# Palette Cleansing Before A Good CC



## jmcqueen (Dec 22, 2015)

hey all.... i haven't seen much posted on this, so I wanted to get some opinions. other that the delicious liquids furnished by Al K. Hol & Co., what are some consumable liquids out there which may be used as a palette cleanser before a fine cc? i use smokeless tobacco through the day, and my taste buds get pretty gunked up, and i have not been able to discern some nuances of flavor in some of my finer smokes. i have tried: water, apple juice, cranberry juice (horrid stuff, it is!) to try to cut the smokeless coating...all to no avail. what say you?


----------



## Bird-Dog (Oct 16, 2009)

Listerine?

Seriously though, I'm a coffee and chocolate guy when it comes to pre-cocktail-hour drinks with cigars. Not so much palate cleansers as complimentary flavors.
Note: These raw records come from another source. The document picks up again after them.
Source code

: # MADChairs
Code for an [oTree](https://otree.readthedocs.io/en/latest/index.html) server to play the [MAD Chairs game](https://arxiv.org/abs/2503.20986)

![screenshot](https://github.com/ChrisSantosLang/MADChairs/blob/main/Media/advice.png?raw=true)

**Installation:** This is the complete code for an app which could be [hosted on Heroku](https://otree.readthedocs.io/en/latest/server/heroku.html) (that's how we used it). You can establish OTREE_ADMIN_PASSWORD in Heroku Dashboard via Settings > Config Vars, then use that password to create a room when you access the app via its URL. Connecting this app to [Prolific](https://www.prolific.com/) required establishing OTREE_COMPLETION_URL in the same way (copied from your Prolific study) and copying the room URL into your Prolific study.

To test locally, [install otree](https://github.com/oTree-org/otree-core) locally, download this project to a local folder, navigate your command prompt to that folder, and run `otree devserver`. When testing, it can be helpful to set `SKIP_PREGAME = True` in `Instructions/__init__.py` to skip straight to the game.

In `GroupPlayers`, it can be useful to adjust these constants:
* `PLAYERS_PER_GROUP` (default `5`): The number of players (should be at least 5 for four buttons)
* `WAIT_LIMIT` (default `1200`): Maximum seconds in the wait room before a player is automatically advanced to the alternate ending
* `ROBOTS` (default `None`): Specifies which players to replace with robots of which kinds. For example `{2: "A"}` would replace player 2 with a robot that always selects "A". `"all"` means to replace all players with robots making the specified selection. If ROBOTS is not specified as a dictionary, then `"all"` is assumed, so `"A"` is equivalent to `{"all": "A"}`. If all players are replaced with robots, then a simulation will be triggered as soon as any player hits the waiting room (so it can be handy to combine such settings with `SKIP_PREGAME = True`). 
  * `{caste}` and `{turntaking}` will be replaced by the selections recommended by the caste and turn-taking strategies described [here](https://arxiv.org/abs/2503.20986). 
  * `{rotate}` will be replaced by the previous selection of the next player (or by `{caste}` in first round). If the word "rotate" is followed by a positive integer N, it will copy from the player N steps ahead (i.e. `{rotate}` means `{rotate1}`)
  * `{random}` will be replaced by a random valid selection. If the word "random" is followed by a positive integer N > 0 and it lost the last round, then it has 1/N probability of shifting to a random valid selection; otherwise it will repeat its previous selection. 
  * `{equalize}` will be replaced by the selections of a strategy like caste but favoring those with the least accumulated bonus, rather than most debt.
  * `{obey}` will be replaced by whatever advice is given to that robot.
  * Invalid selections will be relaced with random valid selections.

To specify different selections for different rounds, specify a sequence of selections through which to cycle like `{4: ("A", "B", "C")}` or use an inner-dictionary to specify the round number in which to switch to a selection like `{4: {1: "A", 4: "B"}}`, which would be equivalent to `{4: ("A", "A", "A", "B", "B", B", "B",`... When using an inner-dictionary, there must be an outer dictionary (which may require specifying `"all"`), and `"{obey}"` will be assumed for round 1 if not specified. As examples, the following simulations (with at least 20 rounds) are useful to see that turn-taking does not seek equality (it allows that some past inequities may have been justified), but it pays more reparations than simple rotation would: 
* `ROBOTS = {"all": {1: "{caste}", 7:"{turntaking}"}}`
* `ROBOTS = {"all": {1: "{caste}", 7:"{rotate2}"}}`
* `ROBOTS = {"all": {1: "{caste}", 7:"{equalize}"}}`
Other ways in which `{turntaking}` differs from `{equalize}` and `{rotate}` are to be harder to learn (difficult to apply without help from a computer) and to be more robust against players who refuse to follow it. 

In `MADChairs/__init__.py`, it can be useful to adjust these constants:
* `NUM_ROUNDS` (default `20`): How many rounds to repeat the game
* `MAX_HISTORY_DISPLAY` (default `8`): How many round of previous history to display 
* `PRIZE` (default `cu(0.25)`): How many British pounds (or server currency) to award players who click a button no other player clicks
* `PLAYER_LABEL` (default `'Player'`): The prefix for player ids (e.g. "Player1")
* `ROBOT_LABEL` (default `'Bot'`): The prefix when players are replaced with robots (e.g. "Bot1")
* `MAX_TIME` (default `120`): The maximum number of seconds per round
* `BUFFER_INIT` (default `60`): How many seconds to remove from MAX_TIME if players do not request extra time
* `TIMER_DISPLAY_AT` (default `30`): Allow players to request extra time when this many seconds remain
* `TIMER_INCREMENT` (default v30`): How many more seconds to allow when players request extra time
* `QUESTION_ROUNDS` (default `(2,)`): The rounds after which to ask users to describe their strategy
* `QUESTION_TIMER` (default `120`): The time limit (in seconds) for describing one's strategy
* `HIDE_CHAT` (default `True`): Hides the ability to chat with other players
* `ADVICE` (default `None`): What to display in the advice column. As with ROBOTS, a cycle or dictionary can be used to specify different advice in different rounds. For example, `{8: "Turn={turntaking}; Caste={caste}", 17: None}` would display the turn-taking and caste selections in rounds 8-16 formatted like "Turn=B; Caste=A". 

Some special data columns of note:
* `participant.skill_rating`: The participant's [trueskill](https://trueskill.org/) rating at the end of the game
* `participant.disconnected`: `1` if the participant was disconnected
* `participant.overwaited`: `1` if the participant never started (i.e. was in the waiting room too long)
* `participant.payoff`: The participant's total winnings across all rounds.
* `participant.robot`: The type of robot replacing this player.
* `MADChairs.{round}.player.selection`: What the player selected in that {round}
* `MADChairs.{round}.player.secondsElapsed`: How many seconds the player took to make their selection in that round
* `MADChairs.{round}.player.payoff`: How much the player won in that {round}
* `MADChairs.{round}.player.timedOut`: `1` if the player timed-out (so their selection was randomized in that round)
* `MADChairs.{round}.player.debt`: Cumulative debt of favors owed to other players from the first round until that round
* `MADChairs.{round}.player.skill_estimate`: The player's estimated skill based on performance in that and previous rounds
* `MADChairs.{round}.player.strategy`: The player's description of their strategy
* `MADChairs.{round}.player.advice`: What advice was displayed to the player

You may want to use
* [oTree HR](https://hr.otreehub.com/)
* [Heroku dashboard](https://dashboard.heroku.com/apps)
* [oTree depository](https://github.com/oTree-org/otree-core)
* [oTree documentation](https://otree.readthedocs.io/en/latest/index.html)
When it comes to fine dining, the classic mid-course palate cleanser is a light citrus sorbet... for wine tastings, saltines and water. Might work for cigars as well.


----------



## jmcqueen (Dec 22, 2015)

LOL! yes, i have tried Listerine! that, too, is horrid stuff. i follow your logic. time to stock up on some sorbet.


----------



## ForceofWill (Sep 6, 2008)

I was gonna say orange sorbet as well but I just use coffee lol.


----------



## tomp (Dec 13, 2015)

Sweat tea works well


----------



## Bird-Dog (Oct 16, 2009)

tomp said:


> Sweat tea works well


I drink sweet tea on a daily basis. But, IMO, the tannin in it is not a good match for cigars.


----------



## Chewbacca (Oct 10, 2015)

Ginger beer works well for me.


----------



## Champagne InHand (Sep 14, 2015)

cola, ginger beer, ginger ale, hyper tonic saline solution..gargle with the salt water and brush the area you pack your chew. Baking soda also can be used to brush the teeth gum and tongue. Gargle well with warm water and have a cleaner friendlier mouth. Munch on some saltine crackers with ginger ale/beer or cola, and let your saliva do its job. Best of luck.


----------



## WABOOM (Oct 15, 2015)

Bio-Tene, or a simple salt water rinse


----------



## BMWBen (Dec 19, 2014)

coconut oil


----------



## Rondo (Sep 9, 2015)

bacon


----------



## jmcqueen (Dec 22, 2015)

coconut oil? what the.............


----------



## Bird-Dog (Oct 16, 2009)

jmcqueen said:


> coconut oil? what the.............


I guess that's assuming you want to clear your palate and get a nice even suntan on your tongue at the same time.


----------



## brazil stogie (Mar 22, 2013)

whisky


----------



## tomp (Dec 13, 2015)

Rondo said:


> bacon


Bacon is the answer for everything!


----------



## BMWBen (Dec 19, 2014)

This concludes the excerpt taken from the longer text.